Download or read book The Encyclopedia of the Gothic written by David Punter and published by John Wiley & Sons. This book was released on 2015-10-08 with total page 880 pages. Available in PDF, EPUB and Kindle. Book excerpt: THE ENCYCLOPEDIA OF THE GOTHIC “Well written and interesting [it is] a testament to the breadth and depth of knowledge about its central subject among the more than 130 contributing writers, and also among the three editors, each of whom is a significant figure in the field of gothic studies ... A reference work that’s firmly rooted in and actively devoted to expressing the current state of academic scholarship about its area.” New York Journal of Books “A substantial achievement.” Reference Reviews Comprehensive and wide-ranging, The Encyclopedia of the Gothic brings together over 200 newly-commissioned essays by leading scholars writing on all aspects of the Gothic as it is currently taught and researched, along with challenging insights into the development of the genre and its impact on contemporary culture. The A-Z entries provide comprehensive coverage of relevant authors, national traditions, critical developments, and notable texts that continue to define, shape, and inform the genre. The volume’s approach is truly interdisciplinary, with essays by specialist international contributors whose expertise extends beyond Gothic literature to film, music, drama, art, and architecture. From Angels and American Gothic to Wilde and Witchcraft, The Encyclopedia of the Gothic is the definitive reference guide to all aspects of this strange and wondrous genre. The Wiley-Blackwell Encyclopedia of Literature is a comprehensive, scholarly, authoritative, and critical overview of literature and theory comprising individual titles covering key literary genres, periods, and sub-disciplines. Available both in print and online, this groundbreaking resource provides students, teachers, and researchers with cutting-edge scholarship in literature and literary studies.

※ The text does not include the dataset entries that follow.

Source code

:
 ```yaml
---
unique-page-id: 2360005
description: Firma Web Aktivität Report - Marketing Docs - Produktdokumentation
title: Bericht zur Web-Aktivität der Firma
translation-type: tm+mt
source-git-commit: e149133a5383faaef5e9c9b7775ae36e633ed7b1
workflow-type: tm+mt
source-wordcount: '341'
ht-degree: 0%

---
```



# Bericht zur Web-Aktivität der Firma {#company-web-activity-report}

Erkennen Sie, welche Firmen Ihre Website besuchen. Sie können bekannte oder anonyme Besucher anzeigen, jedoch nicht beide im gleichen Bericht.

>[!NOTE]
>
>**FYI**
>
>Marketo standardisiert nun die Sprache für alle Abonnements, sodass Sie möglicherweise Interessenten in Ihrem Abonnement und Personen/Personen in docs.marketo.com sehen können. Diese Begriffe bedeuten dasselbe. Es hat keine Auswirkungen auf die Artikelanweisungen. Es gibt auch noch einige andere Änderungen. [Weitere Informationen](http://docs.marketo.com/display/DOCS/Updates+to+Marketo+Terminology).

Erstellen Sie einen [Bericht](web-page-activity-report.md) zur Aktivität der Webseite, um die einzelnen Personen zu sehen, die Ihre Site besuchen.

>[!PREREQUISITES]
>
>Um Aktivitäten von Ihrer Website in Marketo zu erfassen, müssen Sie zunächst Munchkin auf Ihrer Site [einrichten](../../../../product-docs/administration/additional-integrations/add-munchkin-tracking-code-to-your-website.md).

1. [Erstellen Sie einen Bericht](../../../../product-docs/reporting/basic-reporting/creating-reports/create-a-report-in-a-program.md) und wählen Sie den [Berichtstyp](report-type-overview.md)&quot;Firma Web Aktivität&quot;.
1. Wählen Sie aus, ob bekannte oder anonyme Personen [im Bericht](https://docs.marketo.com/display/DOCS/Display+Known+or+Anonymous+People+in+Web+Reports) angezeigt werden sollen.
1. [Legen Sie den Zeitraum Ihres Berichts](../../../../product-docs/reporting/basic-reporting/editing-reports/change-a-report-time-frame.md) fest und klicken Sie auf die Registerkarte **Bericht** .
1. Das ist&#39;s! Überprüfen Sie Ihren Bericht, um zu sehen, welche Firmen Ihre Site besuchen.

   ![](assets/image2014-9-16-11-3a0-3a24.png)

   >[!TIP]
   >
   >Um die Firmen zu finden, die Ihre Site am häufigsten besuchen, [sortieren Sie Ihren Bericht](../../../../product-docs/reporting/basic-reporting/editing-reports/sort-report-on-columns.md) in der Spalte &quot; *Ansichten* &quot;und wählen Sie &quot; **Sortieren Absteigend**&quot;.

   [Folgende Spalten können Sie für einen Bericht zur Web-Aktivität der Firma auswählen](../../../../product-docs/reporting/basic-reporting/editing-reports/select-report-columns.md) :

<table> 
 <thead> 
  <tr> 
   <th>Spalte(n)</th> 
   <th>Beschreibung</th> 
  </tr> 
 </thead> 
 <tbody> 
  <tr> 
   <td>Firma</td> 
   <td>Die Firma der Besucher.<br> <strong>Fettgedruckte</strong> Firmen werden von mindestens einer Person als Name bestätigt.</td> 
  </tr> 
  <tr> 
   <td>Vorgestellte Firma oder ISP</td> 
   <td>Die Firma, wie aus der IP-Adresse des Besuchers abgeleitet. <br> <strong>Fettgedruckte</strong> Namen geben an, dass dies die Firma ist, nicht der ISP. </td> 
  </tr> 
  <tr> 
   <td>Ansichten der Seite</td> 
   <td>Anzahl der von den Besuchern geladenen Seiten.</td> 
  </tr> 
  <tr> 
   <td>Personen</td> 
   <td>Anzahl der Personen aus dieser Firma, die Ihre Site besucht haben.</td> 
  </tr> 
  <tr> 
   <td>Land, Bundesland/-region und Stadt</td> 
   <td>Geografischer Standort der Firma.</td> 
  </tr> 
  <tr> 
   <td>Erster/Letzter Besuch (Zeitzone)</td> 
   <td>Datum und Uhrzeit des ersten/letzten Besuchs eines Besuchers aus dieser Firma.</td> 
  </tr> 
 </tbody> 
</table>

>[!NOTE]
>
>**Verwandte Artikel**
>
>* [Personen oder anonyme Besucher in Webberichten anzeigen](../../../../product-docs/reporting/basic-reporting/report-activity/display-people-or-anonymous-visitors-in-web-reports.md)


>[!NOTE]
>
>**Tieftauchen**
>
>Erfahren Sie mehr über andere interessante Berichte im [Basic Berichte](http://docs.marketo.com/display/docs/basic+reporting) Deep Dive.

The Palgrave Handbook of Gothic Origins

Download The Palgrave Handbook of Gothic Origins PDF Online Free

Author :
Publisher : Springer Nature
ISBN 13 : 3030845621
Total Pages : 609 pages
Book Rating : 4.0/5 (38 download)

DOWNLOAD NOW!


Book Synopsis The Palgrave Handbook of Gothic Origins by : Clive Bloom

Download or read book The Palgrave Handbook of Gothic Origins written by Clive Bloom and published by Springer Nature. This book was released on 2022-01-01 with total page 609 pages. Available in PDF, EPUB and Kindle. Book excerpt: This handbook provides a comprehensive overview of research on the Gothic Revival. The Gothic Revival was based on emotion rather than reason and when Horace Walpole created Strawberry Hill House, a gleaming white castle on the banks of the Thames, he had to create new words to describe the experience of gothic lifestyle. Nevertheless, Walpole’s house produced nightmares and his book The Castle of Otranto was the first truly gothic novel, with supernatural, sensational and Shakespearean elements challenging the emergent fiction of social relationships. The novel’s themes of violence, tragedy, death, imprisonment, castle battlements, dungeons, fair maidens, secrets, ghosts and prophecies led to a new genre encompassing prose, theatre, poetry and painting, whilst opening up a whole world of imagination for entrepreneurial female writers such as Mary Shelley, Joanna Baillie and Ann Radcliffe, whose immensely popular books led to the intense inner landscapes of the Bronte sisters. Matthew Lewis’s The Monk created a new gothic: atheistic, decadent, perverse, necrophilic and hellish. The social upheaval of the French Revolution and the emergence of the Romantic movement with its more intense (and often) atheistic self-absorption led the gothic into darker corners of human experience with a greater emphasis on the inner life, hallucination, delusion, drug addiction, mental instability, perversion and death and the emerging science of psychology. The intensity of the German experience led to an emphasis on doubles and schizophrenic behaviour, ghosts, spirits, mesmerism, the occult and hell. This volume charts the origins of this major shift in social perceptions and completes a trilogy of Palgrave Handbooks on the Gothic—combined they provide an exhaustive survey of current research in Gothic studies, a go-to for students and researchers alike.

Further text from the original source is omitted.